For cleaner downstream analysis, one can remove single-exon transcripts for which promoter activity is not quantified. result
can be filtered as such:
We identify genes with similar expression levels across cell lines with alternate promoter usage using DEXSeq (Anders, Reyes, Huber 2012). While DEXSeq is originally intended for inferring differential exon usage in RNA-Seq data, DEXSeq can be similarly used with raw promoter counts as input to assess the statistical significance of alternative promoter usage across conditions. We follow the standard DEXSeq workflow.
library(DEXSeq)
countData <- data.frame(assays(result)$promoterCounts, rowData(result))
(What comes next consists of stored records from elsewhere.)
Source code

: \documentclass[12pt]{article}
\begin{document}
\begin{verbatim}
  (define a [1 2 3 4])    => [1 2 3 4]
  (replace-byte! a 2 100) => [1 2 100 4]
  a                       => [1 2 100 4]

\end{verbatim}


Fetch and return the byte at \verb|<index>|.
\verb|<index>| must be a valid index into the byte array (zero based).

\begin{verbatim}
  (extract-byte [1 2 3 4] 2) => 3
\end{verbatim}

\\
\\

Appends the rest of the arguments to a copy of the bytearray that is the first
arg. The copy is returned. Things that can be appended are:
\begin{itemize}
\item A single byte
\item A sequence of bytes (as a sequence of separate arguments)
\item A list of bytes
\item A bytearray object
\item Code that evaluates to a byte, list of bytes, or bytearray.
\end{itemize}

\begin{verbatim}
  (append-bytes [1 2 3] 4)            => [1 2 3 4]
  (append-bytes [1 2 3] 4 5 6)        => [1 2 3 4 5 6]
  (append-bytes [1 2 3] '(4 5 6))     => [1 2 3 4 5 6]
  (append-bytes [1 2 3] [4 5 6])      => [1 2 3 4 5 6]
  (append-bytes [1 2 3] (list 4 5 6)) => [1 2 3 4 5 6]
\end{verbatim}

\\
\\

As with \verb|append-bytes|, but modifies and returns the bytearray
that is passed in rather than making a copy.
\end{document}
## Call DEXSeq - promoter as feature, gene as group
dxd <- DEXSeqDataSet(countData = as.matrix(countData[,seq_len(length(condition))]),
sampleData = data.frame(colData(result)),
design = formula(~ sample + exon + condition:exon),
featureID = as.factor(countData$promoterId),
groupID = as.factor(countData$geneId))
dxr1 <- DEXSeq(dxd)
DEXSeq
returns dxr1
, which provides the significance that a promoter is differentially used across conditions. The description of each column of dxr1
can be found in the metadata columns.
mcols(dxr1)$description
#> [1] "group/gene identifier"
#> [2] "feature/exon identifier"
#> [3] "mean of the counts across samples in each feature/exon"
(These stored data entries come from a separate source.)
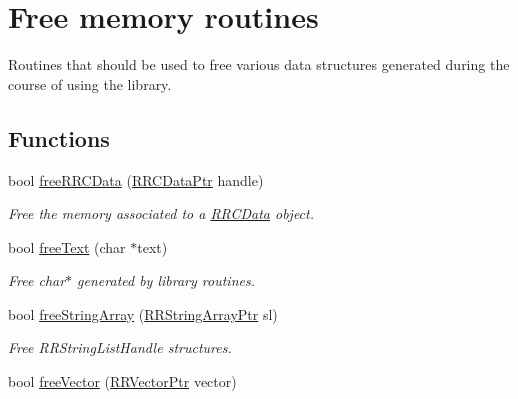 \hypertarget{group__free_routines}{\section{Free memory routines}
\label{group__free_routines}
}


Routines that should be used to free various data structures generated during the course of using the library.  


\subsection*{Functions}
\begin{DoxyCompactItemize}
\item 
\hypertarget{group__free_routines_ga96317bb0c9ad3daee01c9665cc14b223}{bool \hyperlink{group__free_routines_ga96317bb0c9ad3daee01c9665cc14b223}{free\-R\-R\-C\-Data} (\hyperlink{rrc__types_8h_a9da8b124eb9c3c0045f8926c6a420b4a}{R\-R\-C\-Data\-Ptr} handle)}\label{group__free_routines_ga96317bb0c9ad3daee01c9665cc14b223}

\begin{DoxyCompactList}\small\item\em Free the memory associated to a \hyperlink{struct_r_r_c_data}{R\-R\-C\-Data} object. \end{DoxyCompactList}\item 
\hypertarget{group__free_routines_gab2e32a8a1058720ae1912a67f5bdc269}{bool \hyperlink{group__free_routines_gab2e32a8a1058720ae1912a67f5bdc269}{free\-Text} (char $\ast$text)}\label{group__free_routines_gab2e32a8a1058720ae1912a67f5bdc269}

\begin{DoxyCompactList}\small\item\em Free char$\ast$ generated by library routines. \end{DoxyCompactList}\item 
bool \hyperlink{group__free_routines_ga1063c18523547aa3339347d9fc8cd6e0}{free\-String\-Array} (\hyperlink{rrc__types_8h_a7c9475df6c7337d99482b13a365e7596}{R\-R\-String\-Array\-Ptr} sl)
\begin{DoxyCompactList}\small\item\em Free R\-R\-String\-List\-Handle structures. \end{DoxyCompactList}\item 
\hypertarget{group__free_routines_ga8a8e57e9c2ec5d906c931d7a90b4ce18}{bool \hyperlink{group__free_routines_ga8a8e57e9c2ec5d906c931d7a90b4ce18}{free\-Vector} (\hyperlink{rrc__types_8h_a3be72d6006034fd349f753d2bf441bf7}{R\-R\-Vector\-Ptr} vector)}\label{group__free_routines_ga8a8e57e9c2ec5d906c931d7a90b4ce18}


\end{DoxyCompactItemize}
#> [4] "exon dispersion estimate"
#> [5] "LRT statistic: full vs reduced"
#> [6] "LRT p-value: full vs reduced"
#> [7] "BH adjusted p-values"
#> [8] "exon usage coefficient"
#> [9] "exon usage coefficient"
#> [10] "relative exon usage fold change"
#> [11] "GRanges object of the coordinates of the exon/feature"
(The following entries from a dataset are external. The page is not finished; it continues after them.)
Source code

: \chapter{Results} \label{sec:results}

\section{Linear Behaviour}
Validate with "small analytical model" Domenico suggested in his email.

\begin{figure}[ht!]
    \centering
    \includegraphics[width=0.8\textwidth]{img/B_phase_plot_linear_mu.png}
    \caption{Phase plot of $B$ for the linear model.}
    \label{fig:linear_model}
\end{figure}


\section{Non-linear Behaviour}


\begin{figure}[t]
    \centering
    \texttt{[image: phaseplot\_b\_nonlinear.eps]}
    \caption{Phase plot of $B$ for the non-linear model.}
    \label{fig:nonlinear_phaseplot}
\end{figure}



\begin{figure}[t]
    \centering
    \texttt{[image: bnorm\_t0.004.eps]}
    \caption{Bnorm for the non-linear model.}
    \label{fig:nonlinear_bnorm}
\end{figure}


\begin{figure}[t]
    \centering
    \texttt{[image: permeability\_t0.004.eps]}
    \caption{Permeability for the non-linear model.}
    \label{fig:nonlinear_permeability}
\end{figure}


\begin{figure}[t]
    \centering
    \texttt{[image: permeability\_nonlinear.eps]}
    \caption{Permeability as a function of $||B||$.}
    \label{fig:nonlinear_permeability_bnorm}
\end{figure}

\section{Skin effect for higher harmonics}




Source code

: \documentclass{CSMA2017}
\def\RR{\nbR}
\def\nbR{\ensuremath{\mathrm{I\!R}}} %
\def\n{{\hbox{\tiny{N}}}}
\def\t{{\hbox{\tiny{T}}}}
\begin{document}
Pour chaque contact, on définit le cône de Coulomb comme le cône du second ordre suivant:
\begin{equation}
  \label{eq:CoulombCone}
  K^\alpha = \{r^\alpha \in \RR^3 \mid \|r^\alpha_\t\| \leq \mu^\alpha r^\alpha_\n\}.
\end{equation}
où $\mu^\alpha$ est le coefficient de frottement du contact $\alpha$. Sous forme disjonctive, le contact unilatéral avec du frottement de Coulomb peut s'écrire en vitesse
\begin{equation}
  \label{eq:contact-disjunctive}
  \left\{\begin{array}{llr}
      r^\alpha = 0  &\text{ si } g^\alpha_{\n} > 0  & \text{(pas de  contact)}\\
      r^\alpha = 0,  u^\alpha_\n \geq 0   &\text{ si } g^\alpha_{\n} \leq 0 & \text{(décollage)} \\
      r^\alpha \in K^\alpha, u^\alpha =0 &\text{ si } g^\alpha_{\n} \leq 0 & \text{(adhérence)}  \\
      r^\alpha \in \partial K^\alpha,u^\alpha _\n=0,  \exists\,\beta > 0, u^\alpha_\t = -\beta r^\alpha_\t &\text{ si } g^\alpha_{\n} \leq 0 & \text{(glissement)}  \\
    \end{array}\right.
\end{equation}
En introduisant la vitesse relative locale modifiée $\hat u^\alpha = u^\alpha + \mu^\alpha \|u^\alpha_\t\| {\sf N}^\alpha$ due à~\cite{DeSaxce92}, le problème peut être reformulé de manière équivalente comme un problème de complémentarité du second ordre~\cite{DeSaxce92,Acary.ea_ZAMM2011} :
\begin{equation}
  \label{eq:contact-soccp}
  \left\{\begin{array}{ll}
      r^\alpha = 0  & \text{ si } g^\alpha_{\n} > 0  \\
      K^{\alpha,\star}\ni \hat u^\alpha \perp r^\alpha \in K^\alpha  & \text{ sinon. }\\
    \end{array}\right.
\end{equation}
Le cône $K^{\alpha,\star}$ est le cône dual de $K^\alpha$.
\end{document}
#> [12] "matrix of integer counts, of each column containing a sample"
Users can sort this result by the minimum adjusted p-value for all promoters belonging to a particular gene. This helps to better identify candidate genes where alternative promoter usage is present.
## Arrange by minimum padj for each gene
dxr1 <- data.frame(dxr1[,1:10]) %>%
group_by(groupID) %>%
mutate(minp = min(padj)) %>%
arrange(minp)
groupID | featureID | exonBaseMean | dispersion | stat | pvalue | padj | A549 | HepG2 | log2fold_HepG2_A549 | minp |
---|---|---|---|---|---|---|---|---|---|---|
ENSG00000076864.19 | 136 | 82.2979298 | 0.0182020 | 0.3525764 | 0.5526583 | 0.9591782 | 14.0805235 | 14.8219471 | 0.1491657 | 0 |
ENSG00000076864.19 | 137 | 19.0571424 | 0.0359076 | 82.8439826 | 0.0000000 | 0.0000000 | 9.1482464 | 0.9717349 | -6.4739649 | 0 |
ENSG00000076864.19 | 138 | 6.4056344 | 0.0246006 | 32.1268838 | 0.0000000 | 0.0000015 | 5.2346450 | 0.9718889 | -4.8598138 | 0 |
ENSG00000076864.19 | 139 | 0.7281028 | 0.1703656 | 3.1924443 | 0.0739793 | 0.4008247 | 1.7528098 | 0.0338418 | -11.3895996 | 0 |
ENSG00000076864.19 | 140 | 1.4595099 | 0.5778816 | 4.4308498 | 0.0352949 | 0.2628434 | 0.0290838 | 2.9995717 | 13.3772586 | 0 |
ENSG00000076864.19 | 141 | 17.3815949 | 0.0072068 | 153.1300077 | 0.0000000 | 0.0000000 | 0.8716588 | 10.2057501 | 7.1042522 | 0 |
Here we offer several visualizations of the data returned by the workflow above.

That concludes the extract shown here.